"""
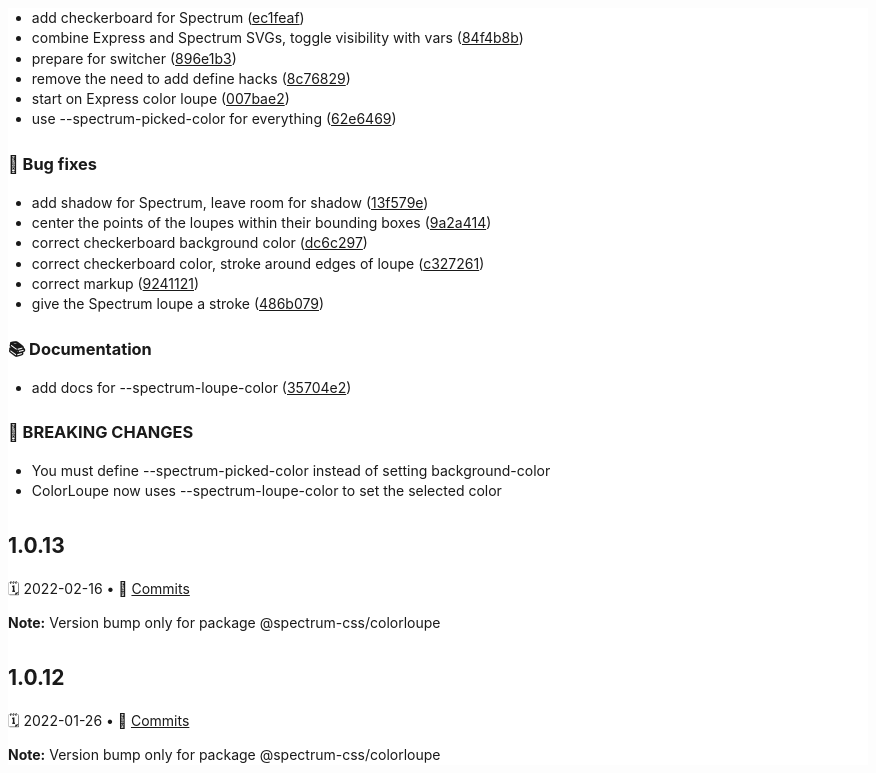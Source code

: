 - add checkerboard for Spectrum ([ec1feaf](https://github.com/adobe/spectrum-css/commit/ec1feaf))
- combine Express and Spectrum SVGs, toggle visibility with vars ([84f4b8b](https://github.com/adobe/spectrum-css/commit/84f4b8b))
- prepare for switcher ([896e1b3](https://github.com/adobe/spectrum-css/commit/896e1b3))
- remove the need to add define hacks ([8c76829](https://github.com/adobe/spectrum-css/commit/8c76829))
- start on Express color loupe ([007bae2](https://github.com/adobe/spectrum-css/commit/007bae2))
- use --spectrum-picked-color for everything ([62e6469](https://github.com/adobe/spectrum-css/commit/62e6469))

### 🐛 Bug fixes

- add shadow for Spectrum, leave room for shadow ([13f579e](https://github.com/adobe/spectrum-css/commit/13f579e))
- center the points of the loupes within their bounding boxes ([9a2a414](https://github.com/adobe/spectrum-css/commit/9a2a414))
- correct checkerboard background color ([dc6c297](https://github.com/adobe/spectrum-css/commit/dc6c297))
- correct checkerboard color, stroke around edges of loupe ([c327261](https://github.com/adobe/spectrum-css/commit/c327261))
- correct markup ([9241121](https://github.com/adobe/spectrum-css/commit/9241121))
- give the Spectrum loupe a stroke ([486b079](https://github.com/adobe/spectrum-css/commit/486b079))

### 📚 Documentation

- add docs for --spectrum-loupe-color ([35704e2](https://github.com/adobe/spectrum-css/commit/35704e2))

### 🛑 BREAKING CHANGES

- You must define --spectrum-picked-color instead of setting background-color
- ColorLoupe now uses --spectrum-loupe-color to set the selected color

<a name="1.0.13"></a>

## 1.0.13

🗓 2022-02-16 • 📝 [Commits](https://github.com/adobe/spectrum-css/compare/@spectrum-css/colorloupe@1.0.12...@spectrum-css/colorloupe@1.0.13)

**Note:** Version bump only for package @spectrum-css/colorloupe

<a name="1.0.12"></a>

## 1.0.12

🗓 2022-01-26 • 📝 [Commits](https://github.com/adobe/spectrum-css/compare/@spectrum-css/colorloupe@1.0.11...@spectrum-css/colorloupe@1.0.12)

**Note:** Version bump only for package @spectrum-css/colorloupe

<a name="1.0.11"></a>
"""
"""
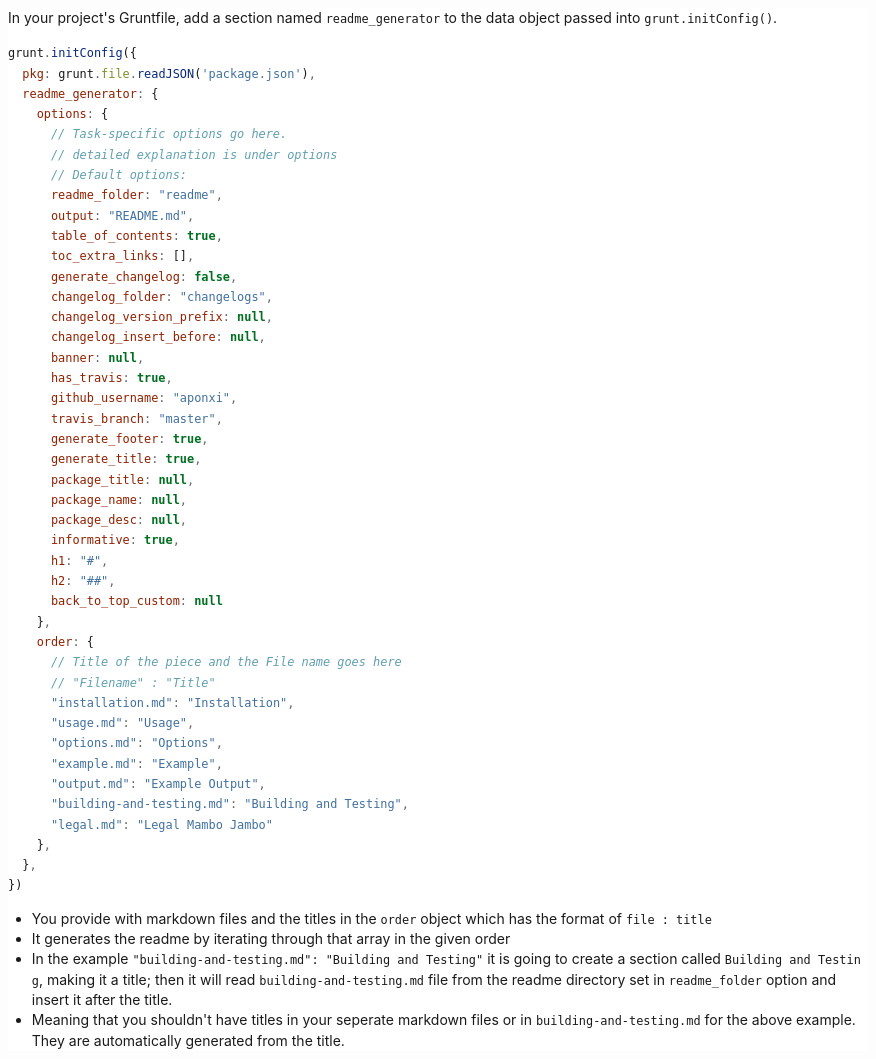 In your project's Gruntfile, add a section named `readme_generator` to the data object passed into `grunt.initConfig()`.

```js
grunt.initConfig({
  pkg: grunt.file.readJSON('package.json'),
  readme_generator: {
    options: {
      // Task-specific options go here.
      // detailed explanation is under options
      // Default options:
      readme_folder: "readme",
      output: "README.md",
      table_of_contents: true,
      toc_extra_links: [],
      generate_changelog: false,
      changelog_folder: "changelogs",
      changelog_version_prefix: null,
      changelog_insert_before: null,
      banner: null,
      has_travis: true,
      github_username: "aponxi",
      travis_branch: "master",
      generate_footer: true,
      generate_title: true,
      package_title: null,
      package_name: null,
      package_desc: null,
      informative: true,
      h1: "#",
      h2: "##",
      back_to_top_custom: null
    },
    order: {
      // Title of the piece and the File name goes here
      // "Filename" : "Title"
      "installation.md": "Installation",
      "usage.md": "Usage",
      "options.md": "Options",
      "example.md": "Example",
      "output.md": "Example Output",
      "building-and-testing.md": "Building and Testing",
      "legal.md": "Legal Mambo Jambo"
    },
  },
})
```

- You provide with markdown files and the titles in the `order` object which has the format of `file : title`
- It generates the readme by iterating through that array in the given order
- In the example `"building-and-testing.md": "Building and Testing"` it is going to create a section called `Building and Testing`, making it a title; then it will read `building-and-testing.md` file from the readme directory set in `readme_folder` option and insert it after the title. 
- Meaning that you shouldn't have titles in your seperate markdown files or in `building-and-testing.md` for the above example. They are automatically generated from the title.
"""
**Prompt**
Select every line of the material above holding the word "compare" and copy it.

**Output below**
🗓 2022-02-16 • 📝 [Commits](https://github.com/adobe/spectrum-css/compare/@spectrum-css/colorloupe@1.0.12...@spectrum-css/colorloupe@1.0.13)
🗓 2022-01-26 • 📝 [Commits](https://github.com/adobe/spectrum-css/compare/@spectrum-css/colorloupe@1.0.11...@spectrum-css/colorloupe@1.0.12)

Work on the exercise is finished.